*** Begin section ***

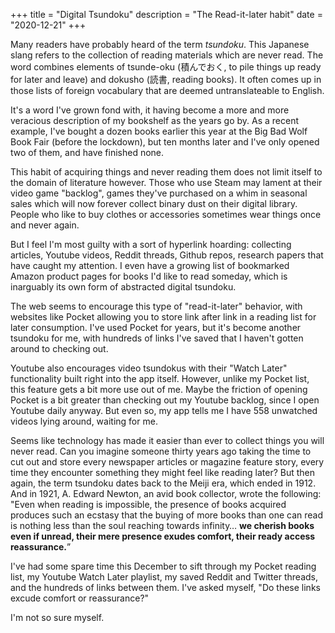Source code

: +++
title = "Digital Tsundoku"
description = "The Read-it-later habit"
date = "2020-12-21"
+++


Many readers have probably heard of the term *tsundoku*. This Japanese slang refers to the collection of reading materials which are never read. The word combines elements of tsunde-oku (積んでおく, to pile things up ready for later and leave) and dokusho (読書, reading books). It often comes up in those lists of foreign vocabulary that are deemed untranslateable to English. 

It's a word I've grown fond with, it having become a more and more veracious description of my bookshelf as the years go by. As a recent example, I've bought a dozen books earlier this year at the Big Bad Wolf Book Fair (before the lockdown), but ten months later and I've only opened two of them, and have finished none.

This habit of acquiring things and never reading them does not limit itself to the domain of literature however. Those who use Steam may lament at their video game "backlog", games they've purchased on a whim in seasonal sales which will now forever collect binary dust on their digital library. People who like to buy clothes or accessories sometimes wear things once and never again. 

But I feel I'm most guilty with a sort of hyperlink hoarding: collecting articles, Youtube videos, Reddit threads, Github repos, research papers that have caught my attention. I even have a growing list of bookmarked Amazon product pages for books I'd like to read someday, which is inarguably its own form of abstracted digital tsundoku.

The web seems to encourage this type of "read-it-later" behavior, with websites like Pocket allowing you to store link after link in a reading list for later consumption. I've used Pocket for years, but it's become another tsundoku for me, with hundreds of links I've saved that I haven't gotten around to checking out. 

Youtube also encourages video tsundokus with their "Watch Later" functionality built right into the app itself. However, unlike my Pocket list, this feature gets a bit more use out of me. Maybe the friction of opening Pocket is a bit greater than checking out my Youtube backlog, since I open Youtube daily anyway. But even so, my app tells me I have 558 unwatched videos lying around, waiting for me.

Seems like technology has made it easier than ever to collect things you will never read. Can you imagine someone thirty years ago taking the time to cut out and store every newspaper articles or magazine feature story, every time they encounter something they might feel like reading later? But then again, the term tsundoku dates back to the Meiji era, which ended in 1912. And in 1921, A. Edward Newton, an avid book collector, wrote the following: "Even when reading is impossible, the presence of books acquired produces such an ecstasy that the buying of more books than one can read is nothing less than the soul reaching towards infinity… **we cherish books even if unread, their mere presence exudes comfort, their ready access reassurance.**”

I've had some spare time this December to sift through my Pocket reading list, my Youtube Watch Later playlist, my saved Reddit and Twitter threads, and the hundreds of links between them. I've asked myself, "Do these links excude comfort or reassurance?"

I'm not so sure myself.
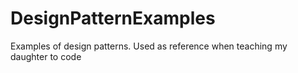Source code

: # DesignPatternExamples
Examples of design patterns. Used as reference when teaching my daughter to code
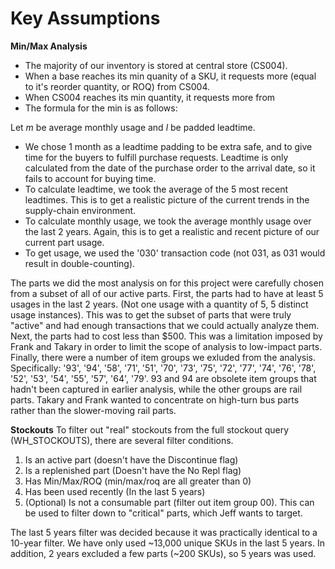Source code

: # Key Assumptions 

**Min/Max Analysis**
- The majority of our inventory is stored at central store (CS004). 
- When a base reaches its min quanity of a SKU, it requests more (equal to it's reorder quantity, or ROQ) from CS004.
- When CS004 reaches its min quantity, it requests more from 
- The formula for the min is as follows: 

Let $m$ be average monthly usage and $l$ be padded leadtime. 

- We chose 1 month as a leadtime padding to be extra safe, and to give time for the buyers to fulfill purchase requests. 
Leadtime is only calculated from the date of the purchase order to the arrival date, so it fails to account for buying time. 
- To calculate leadtime, we took the average of the 5 most recent leadtimes. This is to get a realistic picture of the current trends in the supply-chain environment. 
- To calculate monthly usage, we took the average monthly usage over the last 2 years. Again, this is to get a realistic and recent picture of our current part usage.
- To get usage, we used the '030' transaction code (not 031, as 031 would result in double-counting).  

The parts we did the most analysis on for this project were carefully chosen from a subset of all of our active parts. 
First, the parts had to have at least 5 usages in the last 2 years. (Not one usage with a quantity of 5, 5 distinct usage instances). 
This was to get the subset of parts that were truly "active" and had enough transactions that we could actually analyze them. 
Next, the parts had to cost less than $500. This was a limitation imposed by Frank and Takary in order to limit the scope of analysis to low-impact parts.
Finally, there were a number of item groups we exluded from the analysis.
Specifically: '93', '94', '58', '71', '51', '70', '73', '75', '72', '77', '74', '76', '78', '52', '53', '54', '55', '57', '64', '79'. 
93 and 94 are obsolete item groups that hadn't been captured in earlier analysis, while the other groups are rail parts. 
Takary and Frank wanted to concentrate on high-turn bus parts rather than the slower-moving rail parts. 

**Stockouts**
To filter out "real" stockouts from the full stockout query (WH_STOCKOUTS), there are several filter conditions. 

1. Is an active part (doesn't have the Discontinue flag)
2. Is a replenished part (Doesn't have the No Repl flag)
3. Has Min/Max/ROQ (min/max/roq are all greater than 0)
4. Has been used recently (In the last 5 years)
5. (Optional) Is not a consumable part (filter out item group 00). This can be used to filter down to "critical" parts, which Jeff wants to target. 

The last 5 years filter was decided because it was practically identical to a 10-year filter. We have only used ~13,000 unique SKUs in the last 5 years. 
In addition, 2 years excluded a few parts (~200 SKUs), so 5 years was used. 
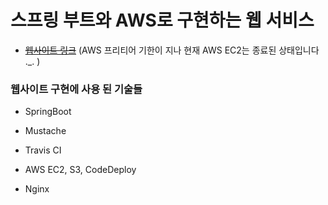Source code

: # 스프링 부트와 AWS로 구현하는 웹 서비스

- [~~웹사이트 링크~~](http://ec2-13-124-128-146.ap-northeast-2.compute.amazonaws.com/) (AWS 프리티어 기한이 지나 현재 AWS EC2는 종료된 상태입니다 ._. )

### 웹사이트 구현에 사용 된 기술들
- SpringBoot


- Mustache


- Travis CI


- AWS EC2, S3, CodeDeploy


- Nginx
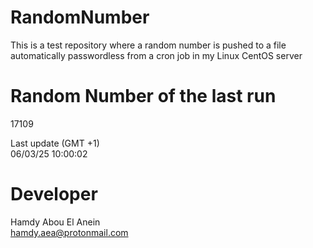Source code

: # RandomNumber    
This is a test repository where a random number is pushed to a file automatically passwordless from a cron job in my Linux CentOS server    
# Random Number of the last run   
17109
      
Last update (GMT +1)    
06/03/25 10:00:02
# Developer    
Hamdy Abou El Anein   
hamdy.aea@protonmail.com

*** End section ***

Exercise aim: Copy exactly, without pictures, the lines above from the one with "Youtube also encourages" down to the one with "- When a base", inclusive.

Solution below:
Youtube also encourages video tsundokus with their "Watch Later" functionality built right into the app itself. However, unlike my Pocket list, this feature gets a bit more use out of me. Maybe the friction of opening Pocket is a bit greater than checking out my Youtube backlog, since I open Youtube daily anyway. But even so, my app tells me I have 558 unwatched videos lying around, waiting for me.

Seems like technology has made it easier than ever to collect things you will never read. Can you imagine someone thirty years ago taking the time to cut out and store every newspaper articles or magazine feature story, every time they encounter something they might feel like reading later? But then again, the term tsundoku dates back to the Meiji era, which ended in 1912. And in 1921, A. Edward Newton, an avid book collector, wrote the following: "Even when reading is impossible, the presence of books acquired produces such an ecstasy that the buying of more books than one can read is nothing less than the soul reaching towards infinity… **we cherish books even if unread, their mere presence exudes comfort, their ready access reassurance.**”

I've had some spare time this December to sift through my Pocket reading list, my Youtube Watch Later playlist, my saved Reddit and Twitter threads, and the hundreds of links between them. I've asked myself, "Do these links excude comfort or reassurance?"

I'm not so sure myself.
Source code

: # DesignPatternExamples
Examples of design patterns. Used as reference when teaching my daughter to code
Source code

: # Key Assumptions 

**Min/Max Analysis**
- The majority of our inventory is stored at central store (CS004). 
- When a base reaches its min quanity of a SKU, it requests more (equal to it's reorder quantity, or ROQ) from CS004.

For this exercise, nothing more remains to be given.